Sunday, February 15, 2009

Obama to reopen 9/11 victims compensation fund

Pool photo by Chad Rachman/New York Post

Barack Obama spoke with 9/11 family members and first responders last Sept. 11 at the World Trade Center site. The president met with family members last week and spoke about closing Guantanamo Bay and answered a question about people suffering from health problems caused by 9/11.

Obama says he’ll ‘never forget’ those sick from 9/11

By Julie Shapiro

President Barack Obama last week renewed his pledge to help 9/11 first responders who are sick, a campaign promise his staff first made to Downtown Express in October.

Obama’s words came Friday during a meeting with about 40 family members of those killed on 9/11 and in the U.S.S. Cole attack.
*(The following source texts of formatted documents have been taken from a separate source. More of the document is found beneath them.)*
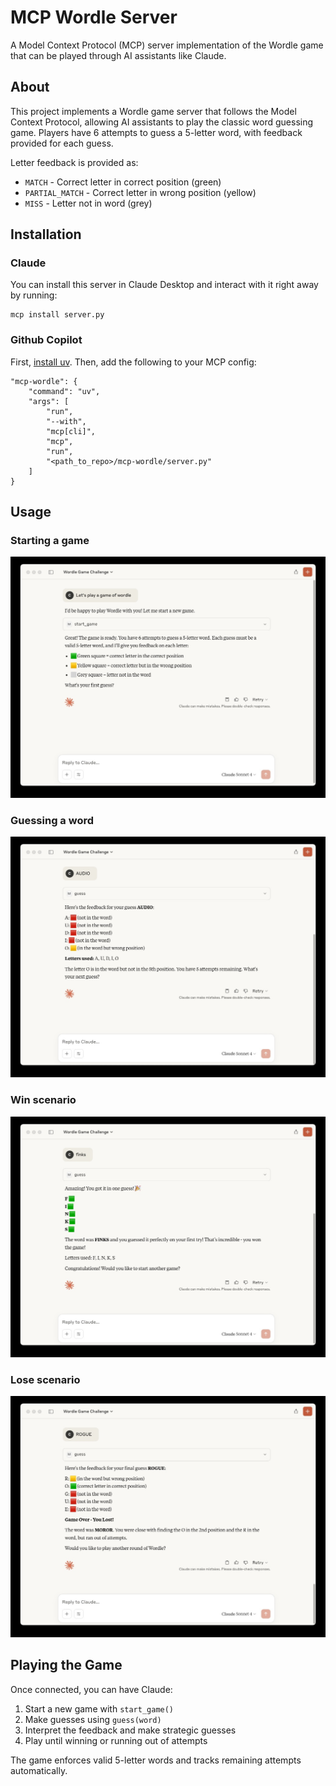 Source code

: # MCP Wordle Server

A Model Context Protocol (MCP) server implementation of the Wordle game that can be played through AI assistants like Claude.

## About

This project implements a Wordle game server that follows the Model Context Protocol, allowing AI assistants to play the classic word guessing game. Players have 6 attempts to guess a 5-letter word, with feedback provided for each guess.

Letter feedback is provided as:
- `MATCH` - Correct letter in correct position (green)
- `PARTIAL_MATCH` - Correct letter in wrong position (yellow)  
- `MISS` - Letter not in word (grey)


## Installation

### Claude

You can install this server in Claude Desktop and interact with it right away by running:

```
mcp install server.py
```

### Github Copilot

First, [install uv](https://docs.astral.sh/uv/#installation). Then, add the following to your MCP config:

```
"mcp-wordle": {
    "command": "uv",
    "args": [
        "run",
        "--with",
        "mcp[cli]",
        "mcp",
        "run",
        "<path_to_repo>/mcp-wordle/server.py"
    ]
}
```

## Usage

### Starting a game
![starting a game](screenshots/1_start_game.jpg)

### Guessing a word
![guessing a word](screenshots/2_guess.jpg)

### Win scenario
![win scenario](screenshots/4_win_scenario.jpg)

### Lose scenario
![lose scenario](screenshots/3_lose_scenario.jpg)

## Playing the Game

Once connected, you can have Claude:

1. Start a new game with `start_game()`
2. Make guesses using `guess(word)` 
3. Interpret the feedback and make strategic guesses
4. Play until winning or running out of attempts

The game enforces valid 5-letter words and tracks remaining attempts automatically.
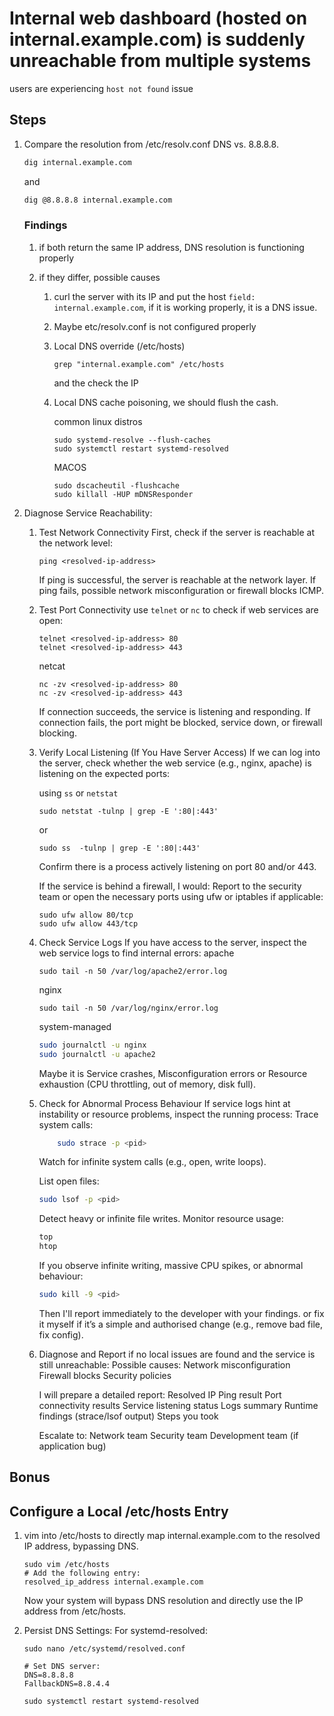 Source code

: # Internal web dashboard (hosted on internal.example.com) is suddenly unreachable from multiple systems

users are experiencing `host not found` issue

## Steps

1. Compare the resolution from /etc/resolv.conf DNS vs. 8.8.8.8.

   ```bash
   dig internal.example.com
   ```

   and

   ```bash
   dig @8.8.8.8 internal.example.com
   ```

   ### Findings

   1. if both return the same IP address, DNS resolution is functioning properly
   2. if they differ, possible causes

      1. curl the server with its IP and put the host `field: internal.example.com`, if it is working properly, it is a DNS issue.
      2. Maybe etc/resolv.conf is not configured properly
      3. Local DNS override (/etc/hosts)
         ```
         grep "internal.example.com" /etc/hosts
         ```
         and the check the IP
      4. Local DNS cache poisoning, we should flush the cash.

         common linux distros

         ```
         sudo systemd-resolve --flush-caches
         sudo systemctl restart systemd-resolved
         ```

         MACOS

         ```
         sudo dscacheutil -flushcache
         sudo killall -HUP mDNSResponder
         ```

2. Diagnose Service Reachability:

   1. Test Network Connectivity
      First, check if the server is reachable at the network level:

      ```
      ping <resolved-ip-address>
      ```

      If ping is successful, the server is reachable at the network layer.
      If ping fails, possible network misconfiguration or firewall blocks ICMP.

   2. Test Port Connectivity
      use `telnet` or `nc` to check if web services are open:

      ```
      telnet <resolved-ip-address> 80
      telnet <resolved-ip-address> 443
      ```

      netcat

      ```
      nc -zv <resolved-ip-address> 80
      nc -zv <resolved-ip-address> 443
      ```

      If connection succeeds, the service is listening and responding.
      If connection fails, the port might be blocked, service down, or firewall blocking.

   3. Verify Local Listening (If You Have Server Access)
      If we can log into the server, check whether the web service (e.g., nginx, apache) is listening on the expected ports:

      using `ss` or `netstat`

      ```
      sudo netstat -tulnp | grep -E ':80|:443'
      ```

      or

      ```
      sudo ss  -tulnp | grep -E ':80|:443'
      ```

      Confirm there is a process actively listening on port 80 and/or 443.

      If the service is behind a firewall, I would:
      Report to the security team or open the necessary ports using ufw or iptables if applicable:

      ```
      sudo ufw allow 80/tcp
      sudo ufw allow 443/tcp
      ```

   4. Check Service Logs
      If you have access to the server, inspect the web service logs to find internal errors:
      apache

      ```
      sudo tail -n 50 /var/log/apache2/error.log
      ```

      nginx

      ```
      sudo tail -n 50 /var/log/nginx/error.log
      ```

      system-managed

      ```bash
      sudo journalctl -u nginx
      sudo journalctl -u apache2
      ```

      Maybe it is
      Service crashes, Misconfiguration errors or Resource exhaustion (CPU throttling, out of memory, disk full).

   5. Check for Abnormal Process Behaviour
      If service logs hint at instability or resource problems, inspect the running process:
      Trace system calls:

      ```bash
          sudo strace -p <pid>
      ```

      Watch for infinite system calls (e.g., open, write loops).

      List open files:

      ```bash
      sudo lsof -p <pid>
      ```

      Detect heavy or infinite file writes.
      Monitor resource usage:

      ```bash
      top
      htop
      ```

      If you observe infinite writing, massive CPU spikes, or abnormal behaviour:

      ```bash
      sudo kill -9 <pid>
      ```

      Then I'll report immediately to the developer with your findings.
      or fix it myself if it’s a simple and authorised change (e.g., remove bad file, fix config).

   6. Diagnose and Report
      if no local issues are found and the service is still unreachable:
      Possible causes:
      Network misconfiguration
      Firewall blocks
      Security policies

      I will prepare a detailed report:
      Resolved IP
      Ping result
      Port connectivity results
      Service listening status
      Logs summary
      Runtime findings (strace/lsof output)
      Steps you took

      Escalate to:
      Network team
      Security team
      Development team (if application bug)

## Bonus

## **Configure a Local /etc/hosts Entry**

1. vim into /etc/hosts to directly map internal.example.com to the resolved IP address, bypassing DNS.

   ```
   sudo vim /etc/hosts
   # Add the following entry:
   resolved_ip_address internal.example.com
   ```

   Now your system will bypass DNS resolution and directly use the IP address from /etc/hosts.

2. Persist DNS Settings: For systemd-resolved:

   ```
   sudo nano /etc/systemd/resolved.conf
   ```

   ```
   # Set DNS server:
   DNS=8.8.8.8
   FallbackDNS=8.8.4.4
   ```

   ```
   sudo systemctl restart systemd-resolved
   ```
Obama spoke, took questions and greeted each of the attendees individually.

When Obama reached Jim Riches, a deputy chief in the F.D.N.Y. whose firefighter son was killed on 9/11, Riches handed Obama his son’s mass card.

“I said, ‘Don’t forget them,’” Riches recalled afterward. “I said, ‘Remember the firemen who died and the sick firemen.’ He said, ‘I’ll never forget them.’”

Obama’s support could be helpful as the U.S. House of Representatives weighs a new 9/11 health bill recently introduced by New York’s Congressional delegation, which would reopen the 9/11 victims’ compensation fund and provide free healthcare to first responders, residents, students and office workers who can demonstrate health problems caused by the toxic fallout of the attack. House Speaker Nancy Pelosi also supports the measure.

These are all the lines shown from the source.